Es ist ein Triumph für Grüne und Linke, jedoch gibt es harsche Kritik von Bischöfen. Als erstes Land der Welt gibt Frankreich der „garantierten Freiheit“ der Frauen zu ihrer Entscheidung den höchsten Schutz.
Weltweit beispiellosFrankreich verankert Recht auf Abtreibung in Verfassung
Überraschend war der Ausgang nicht. Doch historisch bleibt das Ergebnis der Zusammenkunft beider Kammern des französischen Parlaments: Die 925 Mitglieder der Nationalversammlung und des Senats beschlossen am Montag mit der notwendigen Zweidrittelmehrheit, das Recht auf Abtreibung in der Verfassung zu verankern. Damit wird Frankreich das erste Land der Welt, das der „garantierten Freiheit“ der Frauen, sich für einen Schwangerschaftsabbruch zu entscheiden, den höchsten Schutz zukommen lässt.

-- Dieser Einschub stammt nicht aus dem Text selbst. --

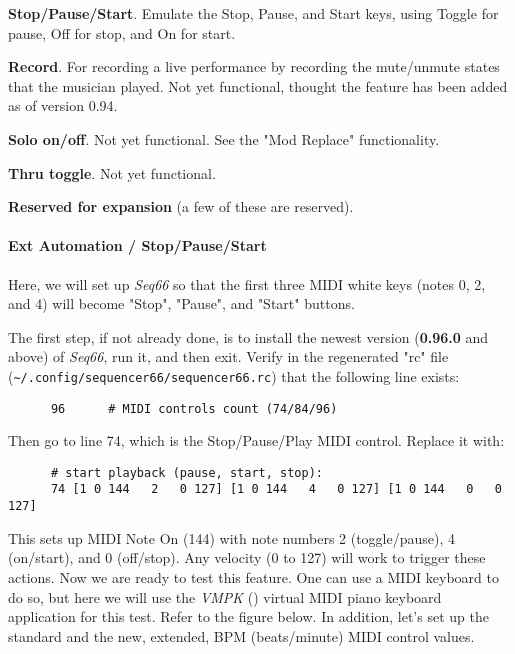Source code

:       \begin{enumber}
         \item \textbf{Stop/Pause/Start}.  Emulate the Stop, Pause, and
            Start keys, using Toggle for pause, Off for stop, and On for
            start.
         \item \textbf{Record}.  For recording a live performance by
            recording the mute/unmute states that the musician played.
            Not yet functional, thought the feature has been added as of
            version 0.94.
         \item \textbf{Solo on/off}.
            Not yet functional.  See the "Mod Replace" functionality.
         \item \textbf{Thru toggle}.
            Not yet functional.
         \item \textbf{Reserved for expansion} (a few of these are reserved).
      \end{enumber}

\paragraph{Ext Automation / Stop/Pause/Start}
\label{paragraph:seq66_rc_file_midi_ctrl_ex_stopps}

   Here, we will set up \textsl{Seq66} so that the first three MIDI
   white keys (notes 0, 2, and 4) will become "Stop", "Pause", and "Start"
   buttons.

   The first step, if not already done, is to install the newest version
   (\textbf{0.96.0} and above) of \textsl{Seq66},
   run it, and then exit.
   Verify in the regenerated "rc" file
   (\texttt{\textasciitilde/.config/sequencer66/sequencer66.rc}) that the
   following line exists:

   \begin{verbatim}
      96      # MIDI controls count (74/84/96)
   \end{verbatim}

   Then go to line 74, which is the Stop/Pause/Play MIDI control.
   Replace it with:

   \begin{verbatim}
      # start playback (pause, start, stop):
      74 [1 0 144   2   0 127] [1 0 144   4   0 127] [1 0 144   0   0 127]
   \end{verbatim}

   This sets up MIDI Note On (144) with note numbers 2 (toggle/pause),
   4 (on/start), and 0 (off/stop).
   Any velocity (0 to 127) will work to trigger these actions.
   Now we are ready to test this feature.  One can use a MIDI keyboard to do
   so, but here we will use the \textsl{VMPK} (\cite{vmpk}) virtual MIDI
   piano keyboard application for this test.  Refer to the figure below.
   In addition, let's set up the standard and the new, extended, BPM
   (beats/minute) MIDI control values.  

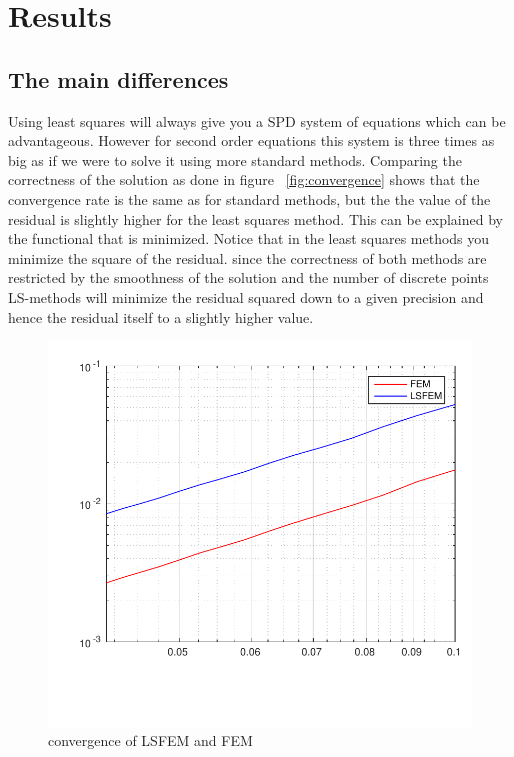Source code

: 
\chapter{Results} %

\label{chap:results} %


\section{The main differences}
Using least squares will always give you a SPD system of equations which can be advantageous. However for second order equations this system is three times as big as if we were to solve it using more standard methods. Comparing the correctness of the solution as done in figure ~\ref{fig:convergence} shows that the convergence rate is the same as for standard methods, but the the value of the residual is slightly higher for the least squares method. This can be explained by the functional that is minimized. Notice that in the least squares methods you minimize the square of the residual. since the correctness of both methods are restricted by the smoothness of the solution and the number of discrete points LS-methods will minimize the residual squared down to a given precision and hence the residual itself to a slightly higher value. 
%
\begin{figure}[hl]
	\centering
	\includegraphics{Figures/errorFEM-LSFEM.pdf}
	\caption{convergence of LSFEM and FEM}
	\label{fig:convergenceFEM}
\end{figure}
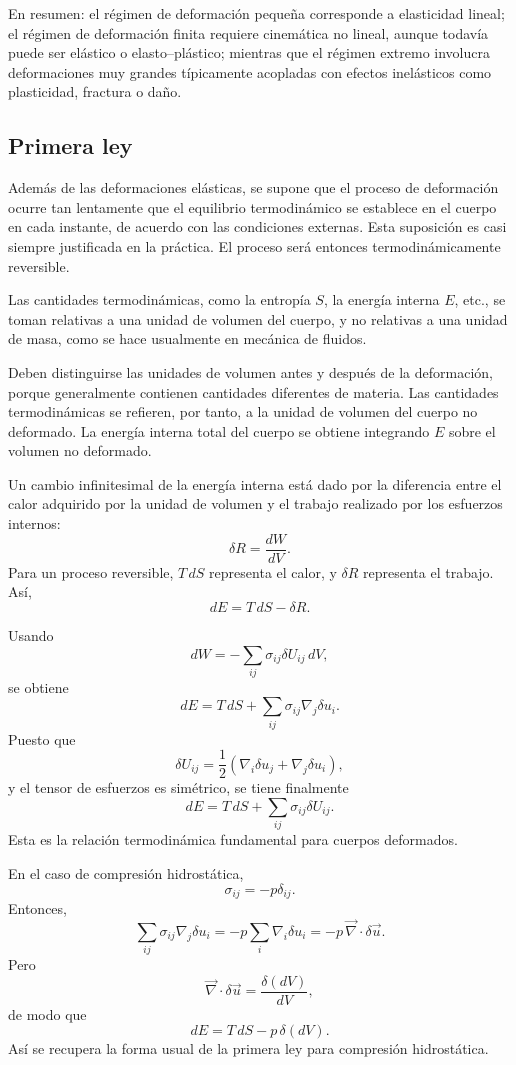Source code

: En resumen: el régimen de deformación pequeña corresponde a elasticidad lineal; el régimen de deformación finita requiere cinemática no lineal, aunque todavía puede ser elástico o elasto--plástico; mientras que el régimen extremo involucra deformaciones muy grandes típicamente acopladas con efectos inelásticos como plasticidad, fractura o daño.

\subsection{Primera ley}

Además de las deformaciones elásticas, se supone que el proceso de deformación ocurre tan lentamente que el equilibrio termodinámico se establece en el cuerpo en cada instante, de acuerdo con las condiciones externas. Esta suposición es casi siempre justificada en la práctica. El proceso será entonces termodinámicamente reversible.

Las cantidades termodinámicas, como la entropía $S$, la energía interna $E$, etc., se toman relativas a una unidad de volumen del cuerpo, y no relativas a una unidad de masa, como se hace usualmente en mecánica de fluidos.

Deben distinguirse las unidades de volumen antes y después de la deformación, porque generalmente contienen cantidades diferentes de materia. Las cantidades termodinámicas se refieren, por tanto, a la unidad de volumen del cuerpo no deformado. La energía interna total del cuerpo se obtiene integrando $E$ sobre el volumen no deformado.

Un cambio infinitesimal de la energía interna está dado por la diferencia entre el calor adquirido por la unidad de volumen y el trabajo realizado por los esfuerzos internos:
$$ \delta R = \frac{dW}{dV}. $$
Para un proceso reversible, $T\,dS$ representa el calor, y $\delta R$ representa el trabajo. Así,
$$ dE = T\,dS - \delta R. $$

Usando
$$ dW = -\sum_{ij}\sigma_{ij}\delta U_{ij}\,dV, $$
se obtiene
$$ dE = T\,dS + \sum_{ij}\sigma_{ij}\nabla_j\delta u_i. $$
Puesto que
$$ \delta U_{ij} = \frac{1}{2}(\nabla_i\delta u_j + \nabla_j\delta u_i), $$
y el tensor de esfuerzos es simétrico, se tiene finalmente
$$ dE = T\,dS + \sum_{ij}\sigma_{ij}\delta U_{ij}. $$
Esta es la relación termodinámica fundamental para cuerpos deformados.

En el caso de compresión hidrostática,
$$ \sigma_{ij} = -p\delta_{ij}. $$
Entonces,
$$ \sum_{ij}\sigma_{ij}\nabla_j\delta u_i = -p\sum_i\nabla_i\delta u_i = -p\,\vec{\nabla}\cdot\delta\vec{u}. $$
Pero
$$ \vec{\nabla}\cdot\delta\vec{u} = \frac{\delta(dV)}{dV}, $$
de modo que
$$ dE = T\,dS - p\,\delta(dV). $$
Así se recupera la forma usual de la primera ley para compresión hidrostática.

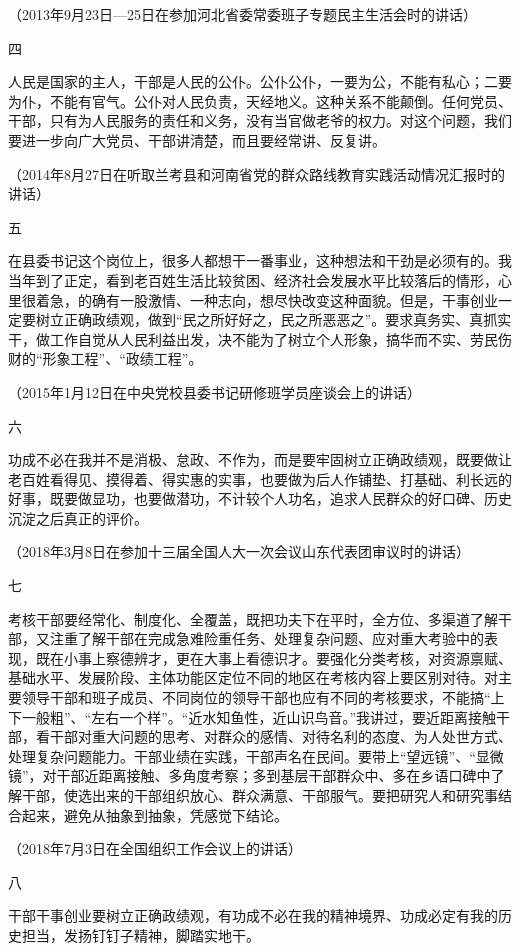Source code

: \documentclass[UTF8,zihao=-4]{ctexart}
\begin{document}
（2013年9月23日—25日在参加河北省委常委班子专题民主生活会时的讲话）

四

人民是国家的主人，干部是人民的公仆。公仆公仆，一要为公，不能有私心；二要为仆，不能有官气。公仆对人民负责，天经地义。这种关系不能颠倒。任何党员、干部，只有为人民服务的责任和义务，没有当官做老爷的权力。对这个问题，我们要进一步向广大党员、干部讲清楚，而且要经常讲、反复讲。

（2014年8月27日在听取兰考县和河南省党的群众路线教育实践活动情况汇报时的讲话）

五

在县委书记这个岗位上，很多人都想干一番事业，这种想法和干劲是必须有的。我当年到了正定，看到老百姓生活比较贫困、经济社会发展水平比较落后的情形，心里很着急，的确有一股激情、一种志向，想尽快改变这种面貌。但是，干事创业一定要树立正确政绩观，做到“民之所好好之，民之所恶恶之”。要求真务实、真抓实干，做工作自觉从人民利益出发，决不能为了树立个人形象，搞华而不实、劳民伤财的“形象工程”、“政绩工程”。

（2015年1月12日在中央党校县委书记研修班学员座谈会上的讲话）

六

功成不必在我并不是消极、怠政、不作为，而是要牢固树立正确政绩观，既要做让老百姓看得见、摸得着、得实惠的实事，也要做为后人作铺垫、打基础、利长远的好事，既要做显功，也要做潜功，不计较个人功名，追求人民群众的好口碑、历史沉淀之后真正的评价。

（2018年3月8日在参加十三届全国人大一次会议山东代表团审议时的讲话）

七

考核干部要经常化、制度化、全覆盖，既把功夫下在平时，全方位、多渠道了解干部，又注重了解干部在完成急难险重任务、处理复杂问题、应对重大考验中的表现，既在小事上察德辨才，更在大事上看德识才。要强化分类考核，对资源禀赋、基础水平、发展阶段、主体功能区定位不同的地区在考核内容上要区别对待。对主要领导干部和班子成员、不同岗位的领导干部也应有不同的考核要求，不能搞“上下一般粗”、“左右一个样”。“近水知鱼性，近山识鸟音。”我讲过，要近距离接触干部，看干部对重大问题的思考、对群众的感情、对待名利的态度、为人处世方式、处理复杂问题能力。干部业绩在实践，干部声名在民间。要带上“望远镜”、“显微镜”，对干部近距离接触、多角度考察；多到基层干部群众中、多在乡语口碑中了解干部，使选出来的干部组织放心、群众满意、干部服气。要把研究人和研究事结合起来，避免从抽象到抽象，凭感觉下结论。

（2018年7月3日在全国组织工作会议上的讲话）

八

干部干事创业要树立正确政绩观，有功成不必在我的精神境界、功成必定有我的历史担当，发扬钉钉子精神，脚踏实地干。
\end{document}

Eine Verfassungsänderung ist in Frankreich nur über ein Referendum oder einen Beschluss des Kongresses von Versailles möglich, dem alle Mitglieder des Unter- und des Oberhauses angehören. Den Weg frei machte vorige Woche der von den konservativen Republikanern dominierte Senat, der überraschend für den Vorstoß stimmte und sich einem Votum der Nationalversammlung anschloss. „Niemals wieder Engelmacherinnen, Kleiderbügel, Nadeln – sagen wir unseren Töchtern, Nichten, Enkelinnen: Heute und von jetzt an seid ihr frei, über eure Leben zu entscheiden“, jubelte die grüne Senatorin Mélanie Vogel, eine Vorkämpferin für die Verfassungsänderung.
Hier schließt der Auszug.